When I put this to manufacturers, they admit under duress that it’s simply to prove that they can do it. That’s it. It’s got to the point that the two main rivals – Bulgari and Piaget – need qualifiers as the records they strive for seem to change hands from watch fair to watch fair. Sometime soon they will run out of categories and the honours will go beyond ‘thinnest automatic’ or ‘thinnest calendar’ to ‘thinnest watch made on a Tuesday’.

Make no mistake: producing a wristwatch under 2mm thick requires skills beyond that of programming a CNC machine to form the parts. But ultimately, the thinness fetishists also admit that devising the thinnest tourbillon or world timer or whatever is not the same as, say, creating a ‘lifetime’ lubricant or developing an absurdly extended power reserve.

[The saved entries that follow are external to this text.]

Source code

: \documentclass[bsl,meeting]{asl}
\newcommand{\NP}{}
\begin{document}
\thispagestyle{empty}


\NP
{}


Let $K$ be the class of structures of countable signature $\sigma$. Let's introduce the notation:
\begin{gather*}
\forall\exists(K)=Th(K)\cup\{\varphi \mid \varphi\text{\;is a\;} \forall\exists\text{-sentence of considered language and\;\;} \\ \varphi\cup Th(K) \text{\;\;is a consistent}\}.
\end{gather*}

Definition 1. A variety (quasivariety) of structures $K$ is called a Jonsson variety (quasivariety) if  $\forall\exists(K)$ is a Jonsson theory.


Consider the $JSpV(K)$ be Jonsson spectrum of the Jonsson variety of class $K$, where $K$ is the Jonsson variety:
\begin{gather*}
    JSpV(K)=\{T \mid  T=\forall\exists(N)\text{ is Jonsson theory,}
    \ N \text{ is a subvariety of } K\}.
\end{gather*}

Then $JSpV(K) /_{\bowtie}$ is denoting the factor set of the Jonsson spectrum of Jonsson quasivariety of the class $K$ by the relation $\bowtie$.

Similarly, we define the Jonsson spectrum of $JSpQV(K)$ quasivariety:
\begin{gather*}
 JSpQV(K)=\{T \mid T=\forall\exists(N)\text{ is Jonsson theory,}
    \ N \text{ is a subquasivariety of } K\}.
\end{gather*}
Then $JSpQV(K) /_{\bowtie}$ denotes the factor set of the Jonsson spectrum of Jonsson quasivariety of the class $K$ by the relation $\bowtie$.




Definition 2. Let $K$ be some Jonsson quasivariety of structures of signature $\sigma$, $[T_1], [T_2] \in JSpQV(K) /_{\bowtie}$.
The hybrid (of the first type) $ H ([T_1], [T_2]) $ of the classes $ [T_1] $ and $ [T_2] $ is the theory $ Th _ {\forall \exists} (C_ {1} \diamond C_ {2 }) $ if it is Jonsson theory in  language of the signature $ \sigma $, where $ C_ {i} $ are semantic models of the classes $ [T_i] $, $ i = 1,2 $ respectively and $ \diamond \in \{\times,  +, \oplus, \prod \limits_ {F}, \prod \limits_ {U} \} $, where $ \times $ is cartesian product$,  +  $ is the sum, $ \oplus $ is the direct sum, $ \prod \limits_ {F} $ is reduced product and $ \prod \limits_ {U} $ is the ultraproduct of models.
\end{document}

This obsession with emaciated timepieces, however, is nothing new. During the era of pocket watches, the great makers prided themselves in reducing portable timepieces from the size and shape of a Granny Smith apple to something which actually fit into a pocket. By the time pocket watches were superseded in popularity by wristwatches, between 1900 and 1930, the more elegant models were a mere 10mm thick, while Patek Philippe produced an ultra-thin pocket watch in the 1960s which tipped the calipers at 7.4mm. (Amusingly, it was only 47mm in diameter, which describes a number of today’s more macho diving watches.)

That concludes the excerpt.